EXERCISE REQUIREMENTS – Count every line below that holds "можно". The answer is the number alone.

Stored data:
◆ ◆ ◆ ◆ ◆ ◆ ◆
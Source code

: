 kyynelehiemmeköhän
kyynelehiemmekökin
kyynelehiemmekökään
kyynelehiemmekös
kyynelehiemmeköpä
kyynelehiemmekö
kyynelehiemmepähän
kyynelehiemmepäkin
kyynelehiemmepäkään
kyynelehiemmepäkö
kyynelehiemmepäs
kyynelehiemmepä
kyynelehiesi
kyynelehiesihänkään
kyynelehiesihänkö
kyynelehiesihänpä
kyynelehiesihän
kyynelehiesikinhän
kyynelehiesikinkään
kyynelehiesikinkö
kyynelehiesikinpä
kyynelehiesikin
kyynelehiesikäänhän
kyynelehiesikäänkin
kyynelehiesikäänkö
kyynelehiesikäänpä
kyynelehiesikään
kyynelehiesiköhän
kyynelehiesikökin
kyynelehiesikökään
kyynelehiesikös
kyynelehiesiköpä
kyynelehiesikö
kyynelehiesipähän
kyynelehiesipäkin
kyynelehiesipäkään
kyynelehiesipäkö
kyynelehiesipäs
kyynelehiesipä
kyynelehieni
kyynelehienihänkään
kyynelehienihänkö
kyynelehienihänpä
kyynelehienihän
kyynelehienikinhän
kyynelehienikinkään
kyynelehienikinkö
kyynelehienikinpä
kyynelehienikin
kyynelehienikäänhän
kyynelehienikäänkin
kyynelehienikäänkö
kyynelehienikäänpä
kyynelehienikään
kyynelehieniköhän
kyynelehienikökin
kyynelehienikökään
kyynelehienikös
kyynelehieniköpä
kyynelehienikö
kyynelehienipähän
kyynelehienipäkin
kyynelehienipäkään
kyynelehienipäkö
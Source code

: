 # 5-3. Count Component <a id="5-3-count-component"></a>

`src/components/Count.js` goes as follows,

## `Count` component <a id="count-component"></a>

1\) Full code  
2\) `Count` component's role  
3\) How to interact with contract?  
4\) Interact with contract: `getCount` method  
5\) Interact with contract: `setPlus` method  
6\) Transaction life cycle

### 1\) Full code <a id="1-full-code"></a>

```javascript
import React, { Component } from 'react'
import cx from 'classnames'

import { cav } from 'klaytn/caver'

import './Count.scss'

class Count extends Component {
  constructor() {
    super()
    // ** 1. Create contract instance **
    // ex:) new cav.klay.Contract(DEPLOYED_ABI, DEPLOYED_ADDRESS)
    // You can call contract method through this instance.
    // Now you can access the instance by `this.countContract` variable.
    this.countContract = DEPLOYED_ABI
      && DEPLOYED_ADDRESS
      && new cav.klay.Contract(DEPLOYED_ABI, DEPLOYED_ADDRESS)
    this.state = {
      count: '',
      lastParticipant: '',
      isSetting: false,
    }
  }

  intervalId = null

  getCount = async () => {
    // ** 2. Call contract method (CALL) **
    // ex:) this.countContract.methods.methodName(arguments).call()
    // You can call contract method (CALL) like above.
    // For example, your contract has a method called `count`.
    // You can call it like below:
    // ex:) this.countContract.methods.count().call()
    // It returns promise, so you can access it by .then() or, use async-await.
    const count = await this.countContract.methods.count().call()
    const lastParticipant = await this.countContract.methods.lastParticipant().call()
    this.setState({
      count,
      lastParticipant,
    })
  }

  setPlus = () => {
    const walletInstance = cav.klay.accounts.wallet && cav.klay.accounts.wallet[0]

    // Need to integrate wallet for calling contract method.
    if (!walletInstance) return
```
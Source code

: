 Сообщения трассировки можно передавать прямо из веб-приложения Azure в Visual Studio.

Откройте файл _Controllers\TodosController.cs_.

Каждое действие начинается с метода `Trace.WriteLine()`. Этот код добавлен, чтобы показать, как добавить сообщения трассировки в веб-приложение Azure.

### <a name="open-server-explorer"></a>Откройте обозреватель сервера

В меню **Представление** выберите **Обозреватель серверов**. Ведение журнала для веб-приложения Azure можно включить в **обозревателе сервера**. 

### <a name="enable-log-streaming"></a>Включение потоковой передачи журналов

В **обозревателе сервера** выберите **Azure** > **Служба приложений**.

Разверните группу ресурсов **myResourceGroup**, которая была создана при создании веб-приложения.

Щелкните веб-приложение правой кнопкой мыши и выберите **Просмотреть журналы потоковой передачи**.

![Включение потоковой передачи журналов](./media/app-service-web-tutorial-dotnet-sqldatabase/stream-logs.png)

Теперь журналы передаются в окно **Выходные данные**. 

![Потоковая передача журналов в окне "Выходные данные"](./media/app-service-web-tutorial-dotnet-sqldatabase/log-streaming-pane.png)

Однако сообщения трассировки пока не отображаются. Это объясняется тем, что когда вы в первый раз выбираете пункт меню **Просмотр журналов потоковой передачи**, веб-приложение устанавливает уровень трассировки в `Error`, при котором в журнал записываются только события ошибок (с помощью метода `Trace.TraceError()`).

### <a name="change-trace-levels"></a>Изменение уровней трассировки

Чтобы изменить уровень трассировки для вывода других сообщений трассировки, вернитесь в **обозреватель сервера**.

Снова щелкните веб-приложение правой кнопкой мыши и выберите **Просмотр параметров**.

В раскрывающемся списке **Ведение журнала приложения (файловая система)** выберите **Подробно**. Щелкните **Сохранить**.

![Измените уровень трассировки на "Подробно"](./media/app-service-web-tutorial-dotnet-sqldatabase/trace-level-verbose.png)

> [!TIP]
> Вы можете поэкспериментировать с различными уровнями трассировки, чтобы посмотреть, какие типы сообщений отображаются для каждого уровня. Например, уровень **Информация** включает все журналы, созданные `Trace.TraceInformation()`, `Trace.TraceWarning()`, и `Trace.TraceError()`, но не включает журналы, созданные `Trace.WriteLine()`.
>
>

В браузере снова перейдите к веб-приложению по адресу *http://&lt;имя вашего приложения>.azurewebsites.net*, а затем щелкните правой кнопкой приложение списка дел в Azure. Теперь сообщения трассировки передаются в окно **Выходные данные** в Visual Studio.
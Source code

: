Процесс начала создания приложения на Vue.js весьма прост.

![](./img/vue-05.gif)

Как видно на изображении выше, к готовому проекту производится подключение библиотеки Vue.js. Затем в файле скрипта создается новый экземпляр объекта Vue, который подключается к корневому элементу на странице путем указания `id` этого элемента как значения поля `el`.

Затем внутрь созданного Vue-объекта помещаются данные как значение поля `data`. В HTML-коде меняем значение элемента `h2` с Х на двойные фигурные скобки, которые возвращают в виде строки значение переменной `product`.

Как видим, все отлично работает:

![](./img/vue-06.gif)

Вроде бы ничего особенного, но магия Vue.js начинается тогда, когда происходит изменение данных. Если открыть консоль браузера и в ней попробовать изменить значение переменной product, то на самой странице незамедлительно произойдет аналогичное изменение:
◆ ◆ ◆ ◆ ◆ ◆ ◆
RESULT BELOW – 2